Speaking of Israel, lets not forget that the former Iranian government, under the Shah of Iran, had significant interchange with Israel, further complicating the way Iranians view that country. In fact, some of this extended even into the post-Islamic Revolution era. A book by Trita Parsi, PhD, published in 2007, presents a superb summary of this period. Treacherous Alliance: The Secret Dealings of Israel, Iran and the United States lays out the schizophrenic overt/covert interface between post-revolutionary Iran and Israel, which included exchange of intelligence, commerce in technology and weapons, migration from one country to another and joint training exercises -- while the public rhetoric on both sides was often abrasive and derogatory. On both sides, broad geopolitical interests have seemingly meant far more than ideology when dealing with the other nation.
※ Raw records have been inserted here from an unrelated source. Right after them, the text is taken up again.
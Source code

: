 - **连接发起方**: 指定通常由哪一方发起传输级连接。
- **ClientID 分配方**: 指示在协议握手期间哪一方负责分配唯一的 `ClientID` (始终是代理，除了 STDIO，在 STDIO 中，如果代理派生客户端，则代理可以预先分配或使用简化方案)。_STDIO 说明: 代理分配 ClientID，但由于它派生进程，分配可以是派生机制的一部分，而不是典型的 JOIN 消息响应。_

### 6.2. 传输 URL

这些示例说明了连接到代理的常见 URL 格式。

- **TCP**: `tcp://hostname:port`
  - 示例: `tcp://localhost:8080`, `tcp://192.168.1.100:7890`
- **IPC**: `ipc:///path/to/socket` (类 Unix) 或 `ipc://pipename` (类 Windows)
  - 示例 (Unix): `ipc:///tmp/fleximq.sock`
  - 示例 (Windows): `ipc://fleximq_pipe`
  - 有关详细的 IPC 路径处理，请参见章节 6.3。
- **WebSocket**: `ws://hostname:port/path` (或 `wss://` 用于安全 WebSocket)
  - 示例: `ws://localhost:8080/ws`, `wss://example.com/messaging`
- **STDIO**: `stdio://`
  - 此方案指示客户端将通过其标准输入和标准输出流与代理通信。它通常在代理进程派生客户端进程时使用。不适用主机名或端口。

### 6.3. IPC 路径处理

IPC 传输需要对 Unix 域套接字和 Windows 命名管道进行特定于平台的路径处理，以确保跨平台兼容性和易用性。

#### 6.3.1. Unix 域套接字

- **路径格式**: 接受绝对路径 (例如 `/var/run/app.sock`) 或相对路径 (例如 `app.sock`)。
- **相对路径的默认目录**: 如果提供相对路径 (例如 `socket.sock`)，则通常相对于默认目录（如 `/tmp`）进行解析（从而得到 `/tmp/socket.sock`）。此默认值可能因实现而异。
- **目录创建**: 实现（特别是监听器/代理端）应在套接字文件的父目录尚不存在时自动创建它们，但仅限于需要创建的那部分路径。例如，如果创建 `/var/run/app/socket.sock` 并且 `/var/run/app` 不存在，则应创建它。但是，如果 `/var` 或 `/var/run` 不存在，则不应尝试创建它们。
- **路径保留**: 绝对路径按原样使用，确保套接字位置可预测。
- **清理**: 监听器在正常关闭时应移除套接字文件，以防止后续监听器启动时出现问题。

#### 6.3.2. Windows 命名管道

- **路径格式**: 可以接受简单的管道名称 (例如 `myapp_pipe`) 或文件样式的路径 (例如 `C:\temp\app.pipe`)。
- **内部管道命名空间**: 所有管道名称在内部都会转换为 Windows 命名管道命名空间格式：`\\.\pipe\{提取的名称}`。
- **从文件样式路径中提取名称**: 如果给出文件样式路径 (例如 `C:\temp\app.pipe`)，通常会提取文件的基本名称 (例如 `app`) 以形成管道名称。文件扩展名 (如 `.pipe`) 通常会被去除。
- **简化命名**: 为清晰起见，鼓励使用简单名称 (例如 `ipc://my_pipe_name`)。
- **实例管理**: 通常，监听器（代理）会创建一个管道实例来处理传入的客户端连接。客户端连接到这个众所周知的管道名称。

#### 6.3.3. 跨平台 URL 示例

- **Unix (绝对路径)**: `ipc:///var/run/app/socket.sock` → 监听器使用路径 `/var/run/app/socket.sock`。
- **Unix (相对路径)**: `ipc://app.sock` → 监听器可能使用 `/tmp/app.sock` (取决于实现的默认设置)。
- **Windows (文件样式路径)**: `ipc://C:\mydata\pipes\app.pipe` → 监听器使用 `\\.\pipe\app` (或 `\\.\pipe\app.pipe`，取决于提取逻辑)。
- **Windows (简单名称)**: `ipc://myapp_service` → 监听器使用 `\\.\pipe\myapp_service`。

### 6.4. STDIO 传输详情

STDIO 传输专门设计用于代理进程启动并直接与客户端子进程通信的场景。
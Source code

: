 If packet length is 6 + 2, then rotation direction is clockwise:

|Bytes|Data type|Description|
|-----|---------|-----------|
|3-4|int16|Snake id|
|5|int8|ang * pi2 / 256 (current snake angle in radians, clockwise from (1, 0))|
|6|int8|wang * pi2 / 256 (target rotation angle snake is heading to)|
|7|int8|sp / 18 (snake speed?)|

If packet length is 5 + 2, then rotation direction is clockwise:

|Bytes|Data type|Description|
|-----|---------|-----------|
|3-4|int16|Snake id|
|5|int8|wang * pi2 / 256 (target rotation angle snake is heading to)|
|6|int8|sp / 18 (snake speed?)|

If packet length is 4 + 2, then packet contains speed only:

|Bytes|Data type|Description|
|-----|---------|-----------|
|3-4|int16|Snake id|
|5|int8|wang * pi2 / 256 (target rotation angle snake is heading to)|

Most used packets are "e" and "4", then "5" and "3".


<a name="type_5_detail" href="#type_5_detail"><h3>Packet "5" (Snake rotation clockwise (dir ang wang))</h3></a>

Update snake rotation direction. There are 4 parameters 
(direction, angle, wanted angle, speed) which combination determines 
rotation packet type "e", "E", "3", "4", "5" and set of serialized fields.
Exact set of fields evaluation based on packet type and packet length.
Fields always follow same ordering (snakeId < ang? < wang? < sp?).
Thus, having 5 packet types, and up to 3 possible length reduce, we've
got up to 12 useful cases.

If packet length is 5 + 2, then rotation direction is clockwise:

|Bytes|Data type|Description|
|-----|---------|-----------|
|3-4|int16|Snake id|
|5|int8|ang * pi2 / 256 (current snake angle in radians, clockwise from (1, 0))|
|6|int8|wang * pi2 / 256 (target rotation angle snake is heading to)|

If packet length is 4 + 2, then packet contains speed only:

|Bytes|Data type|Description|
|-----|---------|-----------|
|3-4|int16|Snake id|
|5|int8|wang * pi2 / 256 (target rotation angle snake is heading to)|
The height of this pragmatism was the Iran-Contra affairs, when the U.S. used Israel to supply weapons to Iran, during the Reagan presidency. Such a rapprochement could happen again, once leaders are convinced that it is in their national interest.

12. Match the countries and the estimated number of nuclear warheads held by each:

A. North Korea   1. 240
B. Iran                  2. 0
C. Israel               3. 70-90
D. United States   4. 5 - 15
E. Pakistan           5. 1790
F. China                6. 200

I left off the list Number Two: the Russian Federation, as well as the US allies such as France and the UK. Our country alone has bombs that are the equivalent of 200,000 Hiroshimas. Annually, the US and its allies spend about a trillion dollars on military -- 20 times the cost of K through 12 public education in our entire country. What are we so afraid of? Clearly, just having the world's strongest military power and the widest presence is not enough to keep us safe, so you'd think we would try a different way.